EndpointAuthDescription
WS /ws/cluster-infoAdmin onlyNode metrics WebSocket (all nodes)
WS /ws/pod-metricsJWT requiredPod metrics WebSocket filtered to the caller's own containers

Metrics

Node Metrics

{
"timestamp": "2024-01-19T12:34:56Z",
"nodes": [
{
"name": "s0",
"cpu_usage": "500m",
"cpu_capacity": "4",
"cpu_percent": 12.5,
"memory_usage": "2Gi",
"memory_capacity": "8Gi",
"memory_percent": 25.0,
"disk_usage": 10737418240,
"disk_capacity": 107374182400,
"disk_percent": 10.0,
"conditions": [
{"type": "MemoryPressure", "status": "False"},
{"type": "DiskPressure", "status": "False"}
]
}
]
}

Pod Metrics

Non-admin callers receive only pods in their own compute-{userID}-* namespace(s).
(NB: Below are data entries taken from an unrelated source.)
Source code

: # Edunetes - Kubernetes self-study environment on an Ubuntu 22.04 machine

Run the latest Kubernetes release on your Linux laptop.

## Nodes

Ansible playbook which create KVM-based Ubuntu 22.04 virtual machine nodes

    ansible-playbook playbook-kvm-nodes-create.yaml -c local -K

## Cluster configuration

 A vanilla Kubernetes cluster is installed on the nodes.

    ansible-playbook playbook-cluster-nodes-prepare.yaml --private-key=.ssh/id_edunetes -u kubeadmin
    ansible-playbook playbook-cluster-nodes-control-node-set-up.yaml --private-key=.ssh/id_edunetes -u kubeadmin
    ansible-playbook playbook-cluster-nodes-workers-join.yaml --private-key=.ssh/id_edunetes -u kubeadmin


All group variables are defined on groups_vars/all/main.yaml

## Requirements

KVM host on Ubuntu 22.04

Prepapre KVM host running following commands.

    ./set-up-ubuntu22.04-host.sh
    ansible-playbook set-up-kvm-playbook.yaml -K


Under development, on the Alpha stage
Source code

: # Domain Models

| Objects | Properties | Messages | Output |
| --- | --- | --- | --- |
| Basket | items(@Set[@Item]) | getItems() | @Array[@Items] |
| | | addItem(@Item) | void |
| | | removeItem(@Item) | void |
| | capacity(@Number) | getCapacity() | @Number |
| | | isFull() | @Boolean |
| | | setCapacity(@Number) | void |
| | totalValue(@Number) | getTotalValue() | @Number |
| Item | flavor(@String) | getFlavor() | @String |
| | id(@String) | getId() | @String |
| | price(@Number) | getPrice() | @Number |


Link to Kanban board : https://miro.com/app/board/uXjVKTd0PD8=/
The core system namespace is visible to admins only.

{
"timestamp": "2024-01-19T12:34:56Z",
"pods": [
{
"name": "myapp-abc123",
"namespace": "compute-usr_abc123-main",
"node": "rp2",
"cpu_usage": 50000000,
"cpu_capacity": 4000000000,
"memory_usage": 67108864,
"memory_capacity": 8589934592,
"disk_usage": 1048576,
"disk_capacity": 107374182400
}
]
}

Combined Health Stream

The /sse/health endpoint combines both metrics types to reduce connections:

const eventSource = new EventSource('/sse/health');

eventSource.onmessage = (event) => {
const { type, payload } = JSON.parse(event.data);

if (type === 'cluster') {
// Node metrics
updateNodes(payload.nodes);
} else if (type === 'pods') {
// Pod metrics
updatePods(payload.pods);
}
};

Refresh Interval

Metrics are fetched from the Kubernetes API every 5 seconds (configurable).

Event Publishing

Cluster Monitor publishes metrics to NATS JetStream for consumption by the alerting-service:

Published Subjects

SubjectDescriptionPublish Frequency
cluster.metricsNode CPU, memory, disk, conditionsEvery 5s
cluster.podsPod restart count, OOM statusEvery 5s

Events are serialized as Protocol Buffers (see proto/cluster/events.proto).

NATS Stream Configuration

Stream: CLUSTER
Subjects: cluster.>
Retention: LimitsPolicy
MaxMsgs: 1,000,000
MaxBytes: 1 GB
MaxAge: 7 days
Storage: FileStorage

Cluster Monitor creates the CLUSTER stream on startup if it doesn't exist. Publishing is non-blocking — metrics continue to work even if NATS is unavailable.

Configuration

FlagDescriptionDefault
-addrListen address:8080
-refreshMetrics refresh interval5s
-api-serverKubernetes API server address-
-log-serviceLog service gRPC address for structured logging-
-log-sourceLog source name (pod name)cluster-monitor
-natsNATS server URLnats://nats:4222